### Try it
The response should contain only those lines of the entries below that include the string "valeurs".

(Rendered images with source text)

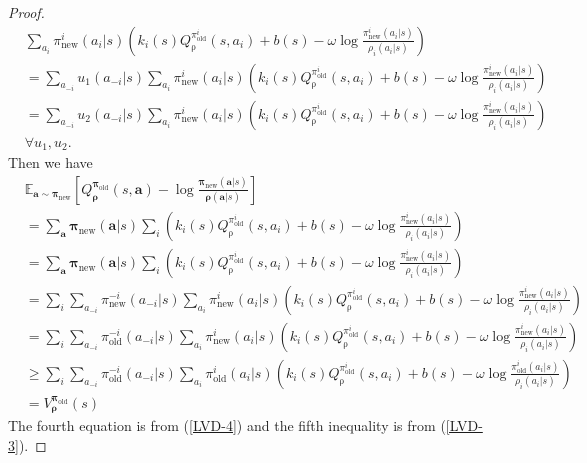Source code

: \documentclass{article}
\begin{document}
\begin{proof}
\begin{equation}
			\begin{split}
				& \sum_{a_i } \pi^{i}_{\operatorname{new}}(a_i|s)  \left( k_i(s) Q_{\operatorname{\rho}}^{\pi^i_{\operatorname{old} }}(s,a_i) + b(s)  - \omega \log \frac{\pi_{\operatorname{new}}^i(a_i|s)}{\rho_i(a_i|s)}  \right) \\
				& = \sum_{a_{-i} } u_1(a_{-i}|s) \sum_{a_i } \pi^{i}_{\operatorname{new}}(a_i|s)  \left( k_i(s) Q_{\operatorname{\rho}}^{\pi^i_{\operatorname{old} }}(s,a_i) + b(s)  - \omega \log \frac{\pi_{\operatorname{new}}^i(a_i|s)}{\rho_i(a_i|s)}  \right) \\
				& = \sum_{a_{-i} } u_2(a_{-i}|s) \sum_{a_i } \pi^{i}_{\operatorname{new}}(a_i|s)  \left( k_i(s) Q_{\operatorname{\rho}}^{\pi^i_{\operatorname{old} }}(s,a_i) + b(s)  - \omega \log \frac{\pi_{\operatorname{new}}^i(a_i|s)}{\rho_i(a_i|s)}  \right) \\
				& \forall u_1, u_2.
			\end{split}
		\end{equation}
		Then we have
		\begin{equation} \label{LVD-6}
			\begin{split}
				& \mathbb{E}_{\bm{a} \sim \bm{\pi}_{\operatorname{new}} } \left[ Q^{\bm{\pi}_{\operatorname{old}}}_{\bm{\rho}}(s,\bm{a}) -  \log \frac{{\bm{\pi}_{\operatorname{new}}}(\bm{a}|s)}{{\bm{\rho}}(\bm{a}|s)} \right]  \\ 
				& = \sum_{\bm{a}} \bm{\pi}_{\operatorname{new}}(\bm{a}|s) \sum_i \left( k_i(s) Q_{\operatorname{\rho}}^{\pi^i_{\operatorname{old} }}(s,a_i) + b(s)  - \omega \log \frac{\pi_{\operatorname{new}}^i(a_i|s)}{\rho_i(a_i|s)}  \right) \\
				& = \sum_{\bm{a}} \bm{\pi}_{\operatorname{new}}(\bm{a}|s) \sum_i \left( k_i(s) Q_{\operatorname{\rho}}^{\pi^i_{\operatorname{old} }}(s,a_i) + b(s)  - \omega \log \frac{\pi_{\operatorname{new}}^i(a_i|s)}{\rho_i(a_i|s)}  \right) \\
				& = \sum_i \sum_{a_{-i} } \pi^{-i}_{\operatorname{new}}(a_{-i}|s) \sum_{a_i } \pi^{i}_{\operatorname{new}}(a_i|s)  \left( k_i(s) Q_{\operatorname{\rho}}^{\pi^i_{\operatorname{old} }}(s,a_i) + b(s)  - \omega \log \frac{\pi_{\operatorname{new}}^i(a_i|s)}{\rho_i(a_i|s)}  \right) \\
				& = \sum_i \sum_{a_{-i} } \pi^{-i}_{\operatorname{old}}(a_{-i}|s) \sum_{a_i } \pi^{i}_{\operatorname{new}}(a_i|s)  \left( k_i(s) Q_{\operatorname{\rho}}^{\pi^i_{\operatorname{old} }}(s,a_i) + b(s)  - \omega \log \frac{\pi_{\operatorname{new}}^i(a_i|s)}{\rho_i(a_i|s)}  \right) \\
				& \ge \sum_i \sum_{a_{-i} } \pi^{-i}_{\operatorname{old}}(a_{-i}|s) \sum_{a_i } \pi^{i}_{\operatorname{old}}(a_i|s)  \left( k_i(s) Q_{\operatorname{\rho}}^{\pi^i_{\operatorname{old} }}(s,a_i) + b(s)  - \omega \log \frac{\pi_{\operatorname{old}}^i(a_i|s)}{\rho_i(a_i|s)}  \right) \\
				& = V^{\bm{\pi}_{\operatorname{old}}}_{\bm{\rho}}(s)
			\end{split}
		\end{equation}
		The fourth equation is from (\ref{LVD-4}) and the fifth inequality is from (\ref{LVD-3}).
		

\end{proof}
\end{document}
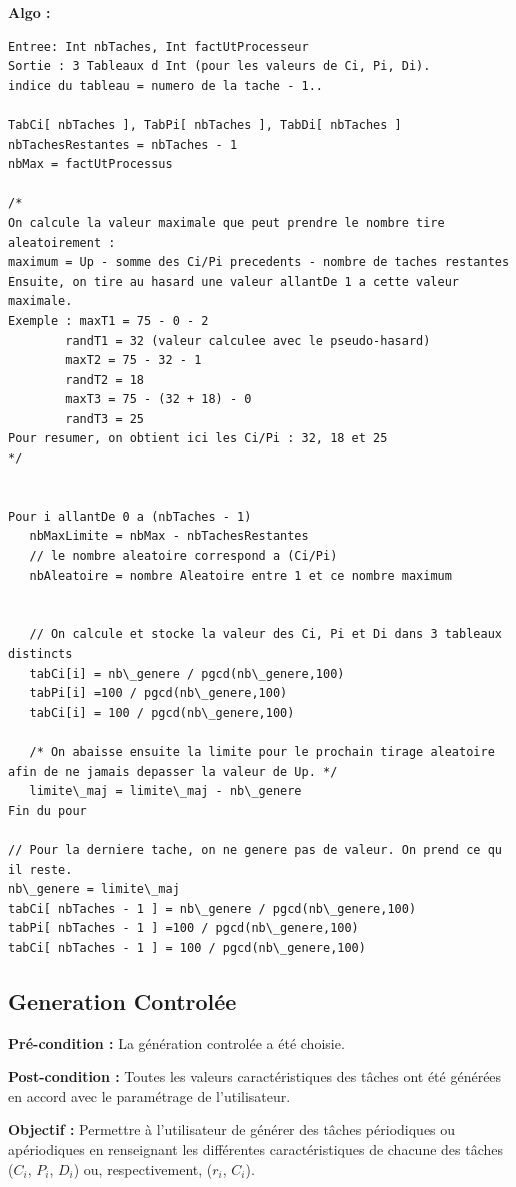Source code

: 			\textbf{Algo :}
			\begin{lstlisting}
Entree: Int nbTaches, Int factUtProcesseur
Sortie : 3 Tableaux d Int (pour les valeurs de Ci, Pi, Di). 
indice du tableau = numero de la tache - 1..

TabCi[ nbTaches ], TabPi[ nbTaches ], TabDi[ nbTaches ]
nbTachesRestantes = nbTaches - 1
nbMax = factUtProcessus 

/*
On calcule la valeur maximale que peut prendre le nombre tire aleatoirement :
maximum = Up - somme des Ci/Pi precedents - nombre de taches restantes
Ensuite, on tire au hasard une valeur allantDe 1 a cette valeur maximale.
Exemple : maxT1 = 75 - 0 - 2
	    randT1 = 32 (valeur calculee avec le pseudo-hasard)
	    maxT2 = 75 - 32 - 1
	    randT2 = 18
	    maxT3 = 75 - (32 + 18) - 0
	    randT3 = 25
Pour resumer, on obtient ici les Ci/Pi : 32, 18 et 25
*/


Pour i allantDe 0 a (nbTaches - 1)
   nbMaxLimite = nbMax - nbTachesRestantes
   // le nombre aleatoire correspond a (Ci/Pi)
   nbAleatoire = nombre Aleatoire entre 1 et ce nombre maximum


   // On calcule et stocke la valeur des Ci, Pi et Di dans 3 tableaux distincts
   tabCi[i] = nb\_genere / pgcd(nb\_genere,100)
   tabPi[i] =100 / pgcd(nb\_genere,100)
   tabCi[i] = 100 / pgcd(nb\_genere,100)
	        
   /* On abaisse ensuite la limite pour le prochain tirage aleatoire afin de ne jamais depasser la valeur de Up. */
   limite\_maj = limite\_maj - nb\_genere
Fin du pour

// Pour la derniere tache, on ne genere pas de valeur. On prend ce qu il reste.
nb\_genere = limite\_maj
tabCi[ nbTaches - 1 ] = nb\_genere / pgcd(nb\_genere,100)
tabPi[ nbTaches - 1 ] =100 / pgcd(nb\_genere,100)
tabCi[ nbTaches - 1 ] = 100 / pgcd(nb\_genere,100)
			\end{lstlisting}

		\subsection{Generation Controlée}  
			\textbf{Pré-condition :} La génération controlée a été choisie.
		
			\textbf{Post-condition :} Toutes les valeurs caractéristiques des tâches ont été générées en accord avec le paramétrage de l’utilisateur.
		
			\textbf{Objectif :} Permettre à l’utilisateur de générer des tâches périodiques ou apériodiques en renseignant les différentes caractéristiques de chacune des tâches ($C_i$, $P_i$, $D_i$) ou, respectivement, ($r_i$, $C_i$).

### Answer
Sortie : 3 Tableaux d Int (pour les valeurs de Ci, Pi, Di). 
			\textbf{Post-condition :} Toutes les valeurs caractéristiques des tâches ont été générées en accord avec le paramétrage de l’utilisateur.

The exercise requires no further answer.